■ Your task
The listing below is to be duplicated exactly, with every picture omitted.

■ Recorded information
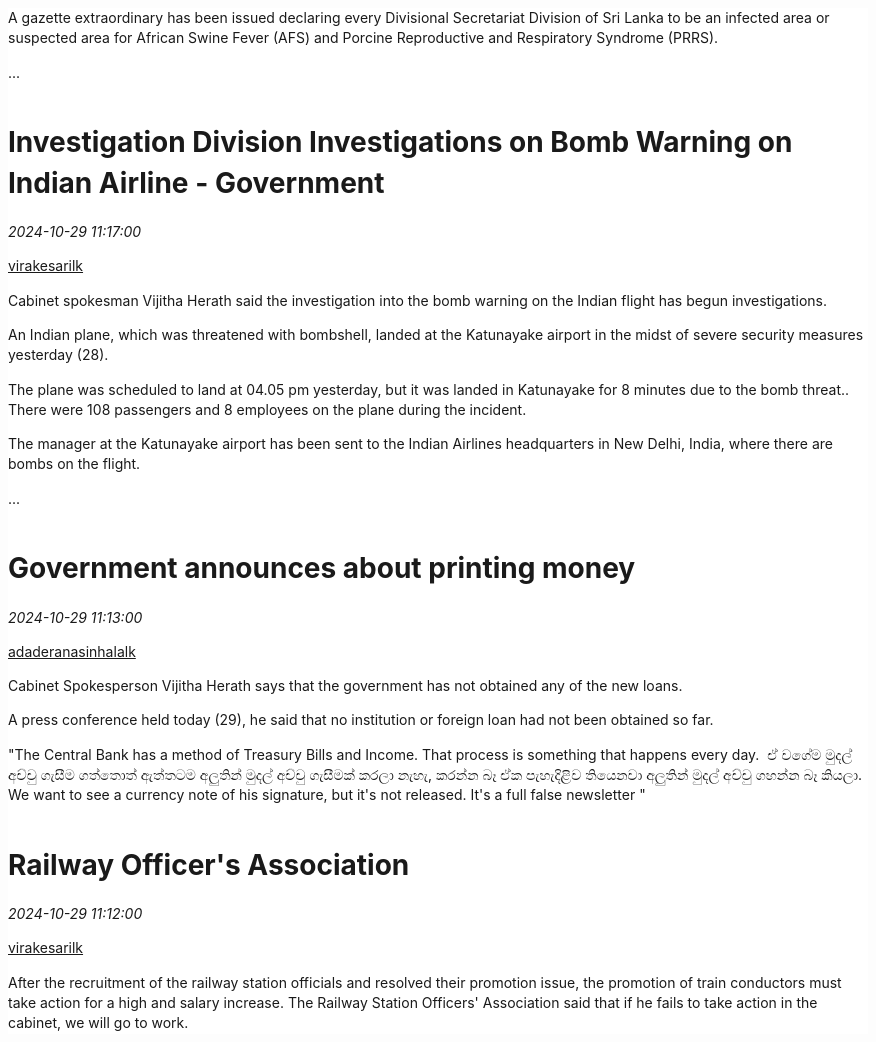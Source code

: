 A gazette extraordinary has been issued declaring every Divisional Secretariat Division of Sri Lanka to be an infected area or suspected area for African Swine Fever (AFS) and Porcine Reproductive and Respiratory Syndrome (PRRS).

...



# Investigation Division Investigations on Bomb Warning on Indian Airline - Government

*2024-10-29 11:17:00*

[virakesarilk](https://www.virakesari.lk/article/197375)

Cabinet spokesman Vijitha Herath said the investigation into the bomb warning on the Indian flight has begun investigations.

An Indian plane, which was threatened with bombshell, landed at the Katunayake airport in the midst of severe security measures yesterday (28).

The plane was scheduled to land at 04.05 pm yesterday, but it was landed in Katunayake for 8 minutes due to the bomb threat.. There were 108 passengers and 8 employees on the plane during the incident.

The manager at the Katunayake airport has been sent to the Indian Airlines headquarters in New Delhi, India, where there are bombs on the flight.

...



# Government announces about printing money

*2024-10-29 11:13:00*

[adaderanasinhalalk](http://sinhala.adaderana.lk/news/202682)

Cabinet Spokesperson Vijitha Herath says that the government has not obtained any of the new loans.

A press conference held today (29), he said that no institution or foreign loan had not been obtained so far.

"The Central Bank has a method of Treasury Bills and Income. That process is something that happens every day.  ඒ වගේම මුදල් අච්චු ගැසීම ගත්තොත් ඇත්තටම අලුතින් මුදල් අච්චු ගැසීමක් කරලා නැහැ, කරන්න බෑ ඒක පැහැදිළිව තියෙනවා අලුතින් මුදල් අච්චු ගහන්න බෑ කියලා. We want to see a currency note of his signature, but it's not released. It's a full false newsletter "



# Railway Officer's Association

*2024-10-29 11:12:00*

[virakesarilk](https://www.virakesari.lk/article/197371)

After the recruitment of the railway station officials and resolved their promotion issue, the promotion of train conductors must take action for a high and salary increase. The Railway Station Officers' Association said that if he fails to take action in the cabinet, we will go to work.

■ Exercise output
Source code

: A gazette extraordinary has been issued declaring every Divisional Secretariat Division of Sri Lanka to be an infected area or suspected area for African Swine Fever (AFS) and Porcine Reproductive and Respiratory Syndrome (PRRS).

...



# Investigation Division Investigations on Bomb Warning on Indian Airline - Government

*2024-10-29 11:17:00*

[virakesarilk](https://www.virakesari.lk/article/197375)

Cabinet spokesman Vijitha Herath said the investigation into the bomb warning on the Indian flight has begun investigations.

An Indian plane, which was threatened with bombshell, landed at the Katunayake airport in the midst of severe security measures yesterday (28).

The plane was scheduled to land at 04.05 pm yesterday, but it was landed in Katunayake for 8 minutes due to the bomb threat.. There were 108 passengers and 8 employees on the plane during the incident.

The manager at the Katunayake airport has been sent to the Indian Airlines headquarters in New Delhi, India, where there are bombs on the flight.

...



# Government announces about printing money

*2024-10-29 11:13:00*

[adaderanasinhalalk](http://sinhala.adaderana.lk/news/202682)

Cabinet Spokesperson Vijitha Herath says that the government has not obtained any of the new loans.

A press conference held today (29), he said that no institution or foreign loan had not been obtained so far.

"The Central Bank has a method of Treasury Bills and Income. That process is something that happens every day.  ඒ වගේම මුදල් අච්චු ගැසීම ගත්තොත් ඇත්තටම අලුතින් මුදල් අච්චු ගැසීමක් කරලා නැහැ, කරන්න බෑ ඒක පැහැදිළිව තියෙනවා අලුතින් මුදල් අච්චු ගහන්න බෑ කියලා. We want to see a currency note of his signature, but it's not released. It's a full false newsletter "



# Railway Officer's Association

*2024-10-29 11:12:00*

[virakesarilk](https://www.virakesari.lk/article/197371)

After the recruitment of the railway station officials and resolved their promotion issue, the promotion of train conductors must take action for a high and salary increase. The Railway Station Officers' Association said that if he fails to take action in the cabinet, we will go to work.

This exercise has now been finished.